3 Methods for Generating Random Variables

Q3.1

Write a function that will generate and return a random sample of size \(n\) from the two-parameter exponential distribution Exp(\(\lambda\),\(\eta\)) for arbitrary \(n\), \(\lambda\), and \(\eta\). (See Examples 2.3 and 2.6.) Generate a large sample from Exp(\(\lambda\),\(\eta\)) and compare your sample quantiles with the theoretical quantiles.

Answer:

Use the inverse transform method. First recall the cdf \(F_X(x)\) and find \(F_X^{-1}(u)\). \[ u = F_X(x) = 1 - e^{-\lambda(x-\eta)} \hspace{1em} \rightarrow \hspace{1em} F_X^{-1}(u) = -\log(1-u)/\lambda + \eta \]

Next define a function to generate random variates of \(X\) using \(F_X^{-1}(u)\).

rexp2 <- function(n, lambda, eta) {
   -1*log(1 - runif(n))/lambda + eta
}

Calculate the common empirical quantiles.

rexp2(n=1e4, lambda=3, eta=2) |> summary()

   Min. 1st Qu.  Median    Mean 3rd Qu.    Max. 
  2.000   2.097   2.232   2.331   2.459   4.603

Recall that for quantile \(\alpha\), \(F(x_\alpha)=\alpha\) with \(x_\alpha = -\log(1-\alpha)/\lambda + \eta\). Compare the empirical quantiles from our large sample to the theoretical quantiles.

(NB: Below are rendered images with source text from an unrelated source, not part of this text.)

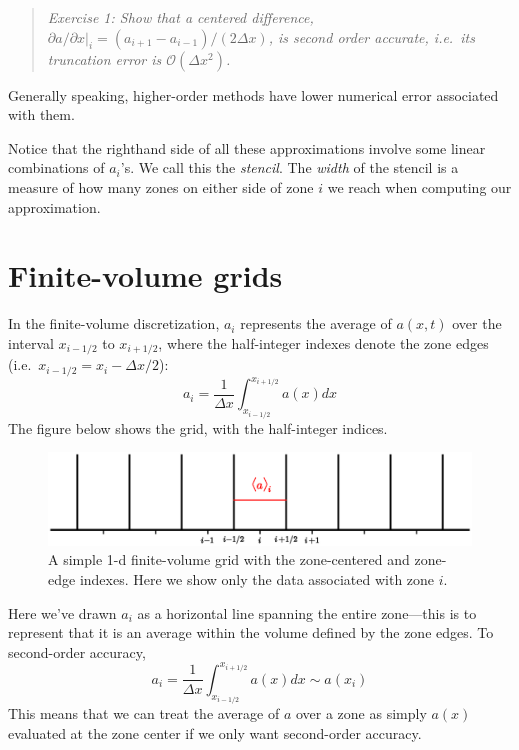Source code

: \begin{quote}
{\em Exercise 1: Show that a centered difference, ${\partial a}/
  {\partial x} |_i = ({a_{i+1} - a_{i-1}})/({2 \Delta x})$, is second order
accurate, i.e.\ its truncation error is $\mathcal{O}(\Delta x^2)$.}
\end{quote}

Generally speaking, higher-order methods have lower numerical error
associated with them.

Notice that the righthand side of all these approximations involve
some linear combinations of $a_i$'s.  We call this the {\em stencil}.
The {\em width} of the stencil is a measure of how many zones on
either side of zone $i$ we reach when computing our approximation.

\section{Finite-volume grids}

In the finite-volume discretization, $a_i$ represents the average of
$a(x,t)$ over the interval $x_{i-1/2}$ to $x_{i+1/2}$, where the
half-integer indexes denote the zone edges (i.e.\ $x_{i-1/2} = x_i -
\Delta x/2$):
\begin{equation}
\label{eq:fv_cc-a}
a_i = \frac{1}{\Delta x} \int_{x_{i-1/2}}^{x_{i+1/2}} a(x) dx 
\end{equation}
The figure below shows the grid, with the half-integer indices.
\begin{figure}[h]
\centering
\includegraphics[width=6.0in]{simplegrid2}
\caption{A simple 1-d finite-volume grid with the zone-centered and
  zone-edge indexes.  Here we show only the data associated with zone $i$.}
\end{figure}
%
Here we've drawn $a_i$ as a horizontal line spanning the entire zone---this 
is to represent that it is an average within the volume defined by the zone
edges.
%
To second-order accuracy,
\begin{equation}
\label{eq:fv_cc}
a_i = \frac{1}{\Delta x} \int_{x_{i-1/2}}^{x_{i+1/2}} a(x) dx \sim a(x_i) 
\end{equation}
This means that we can treat the average of $a$ over a zone as simply $a(x)$
evaluated at the zone center if we only want second-order accuracy.

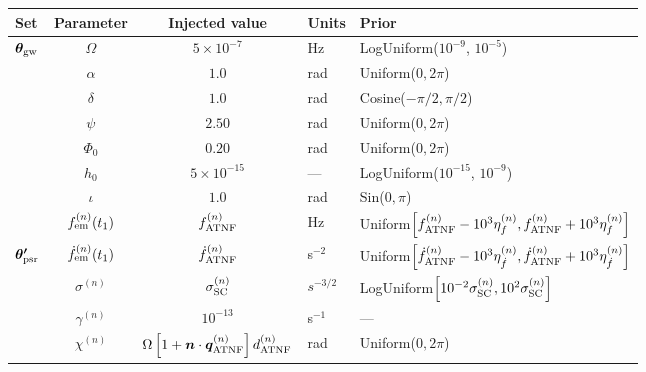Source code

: \documentclass[fleqn,usenatbib,useAMS]{mnras}
\begin{document}
\begin{table}
	\centering
		\begin{tabular}{lccll}
			\toprule
			Set&Parameter & Injected value & Units & Prior  \\
			\hline
			\multirow{7}{2mm}{$\boldsymbol{\theta}_{\rm gw}$} & $\Omega$       & $5 \times 10^{-7}$ & Hz & LogUniform($10^{-9}$, $10^{-5}$) \\
			& $\alpha$          & $1.0$  & rad & Uniform($0, 2 \pi $)\\
			& $\delta$              & $1.0$  & rad & Cosine($-\pi/2, \pi/2$) \\
			& $\psi$              & $2.50$ & rad & Uniform($0, 2 \pi $) \\
			& $\Phi_0$          & $0.20$ & rad & Uniform($0, 2 \pi $) \\
			& $h_0$            & $5 \times 10^{-15}$ & --- & LogUniform($10^{-15}$, $10^{-9}$) \\
			& $\iota$             & $1.0$ & rad & Sin($0, \pi$) \\ 
			\hline
			\vspace{1mm}& $f_{\rm em}^{(n)} (t_1)$       & $f_{\rm ATNF}^{(n)}$ & Hz & Uniform$\left[f_{\rm ATNF}^{(n)} - 10^3 \eta^{(n)}_{f}, f_{\rm ATNF}^{(n)} + 10^3 \eta^{(n)}_{f} \right]$ \\
      \multirow{2}{2mm}{$\boldsymbol{\theta'}_{\rm psr}$} & $\dot{f}_{\rm em}^{(n)} (t_1)$       & $\dot{f}_{\rm ATNF}^{(n)}$ & s$^{-2}$ & Uniform$\left[ \dot{f}_{\rm ATNF}^{(n)} - 10^3 \eta^{(n)}_{\dot{f}}, \dot{f}_{\rm ATNF}^{(n)} + 10^3 \eta^{(n)}_{\dot{f}} \right]$ \\
		     & $\sigma^{(n)}$              & $\sigma_{\rm SC}^{(n)}$ & $s^{-3/2}$ & LogUniform$ \left [10^{-2} \sigma_{\rm SC}^{(n)}, 10^2 \sigma_{\rm SC}^{(n)} \right ]$ \\
			& $\gamma^{(n)}$              & $10^{-13}$ & s$^{-1}$ & --- \\
			\vspace{1mm} &  $\chi^{(n)}$       &$\Omega \left[ 1 + \boldsymbol{n}\cdot \boldsymbol{q}^{(n)}_{\rm ATNF} \right]  d_{\rm ATNF}^{(n)} $  & rad & Uniform($0, 2 \pi $) \\
			\bottomrule
		\end{tabular}

\end{table}
\end{document}
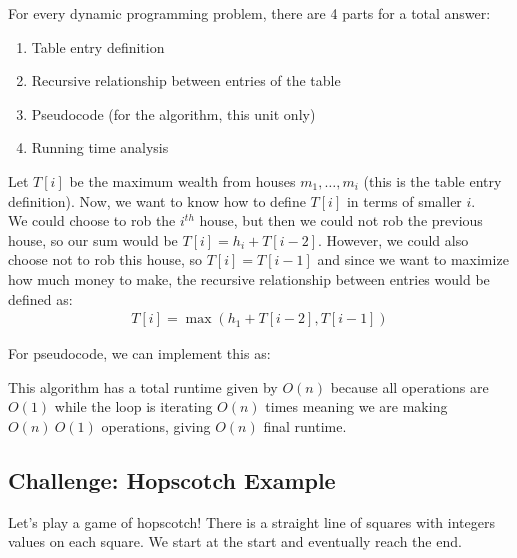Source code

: \documentclass[14pt]{extarticle}
\begin{document}
    For every dynamic programming problem, there are 4 parts for a total 
    answer:
    \begin{enumerate}
        \item Table entry definition
        \item Recursive relationship between entries of the table
        \item Pseudocode (for the algorithm, this unit only)
        \item Running time analysis
    \end{enumerate}

    Let $T[i]$ be the maximum wealth from houses $m_1, \ldots, m_i$ (this
    is the table entry definition). Now, we want to know how to define
    $T[i]$ in terms of smaller $i$.\\

    We could choose to rob the $i^{th}$ house, but then we could not
    rob the previous house, so our sum would be $T[i] = h_i + T[i-2]$. However,
    we could also choose not to rob this house, so $T[i] = T[i-1]$ and since
    we want to maximize how much money to make, the recursive relationship
    between entries would be defined as:
    \begin{align*}
        T[i] = \max(h_1 + T[i-2], T[i-1])
    \end{align*}

    For pseudocode, we can implement this as:

    \begin{algorithm}[H]
    \end{algorithm}

    This algorithm has a total runtime given by $O(n)$ because all operations
    are $O(1)$ while the loop is iterating $O(n)$ times meaning we are making
    $O(n)\ O(1)$ operations, giving $O(n)$ final runtime.

    \subsection*{Challenge: Hopscotch Example}
    Let's play a game of hopscotch! There is a straight line of squares with
    integers values on each square. We start at the start and eventually reach
    the end.\\
\end{document}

\[\begin{align*} x_{0.25} &= -\log(1-0.25)/3+2 = 2.096 \\ x_{0.50} &= -\log(1-0.50)/3+2 = 2.231 \\ x_{0.75} &= -\log(1-0.75)/3+2 = 2.462 \end{align*}\]

Q3.2

The standard Lapace distribution has density \(f(x) = \frac{1}{2}e^{-\vert x \vert}\) for \(x \in \mathbb{R}\). Use the inverse transform method to generate a random sample of size 1000 from this distribution. Use one of the methods shown in this chapter to compare the generated sample to the target distribution.

Answer:

First find the cdf and its inverse.

\[ \begin{equation} F_X^{-1}(u) = \begin{cases} \exp\{x\}/2 & \text{if } x \le 0\\ 1 - \exp\{-x\}/2 & \text{if } x > 0 \end{cases} \end{equation} \] \[ F_X{-1}(u) = -\text{sign}(u-0.5) \times \log(1 - 2 \times |u-0.5|) \]

rlaplace <- function(n) {
   u <- runif(n) - 0.5
   -sign(u)*log(1-2*abs(u))
}

Q3.3

The Pareto(\(a\), \(b\)) distribution has cdf

\[ F(x) = 1 - \left(\frac{b}{x}\right)^a, \hspace{1em} x \ge b > 0, \; a > 0 \]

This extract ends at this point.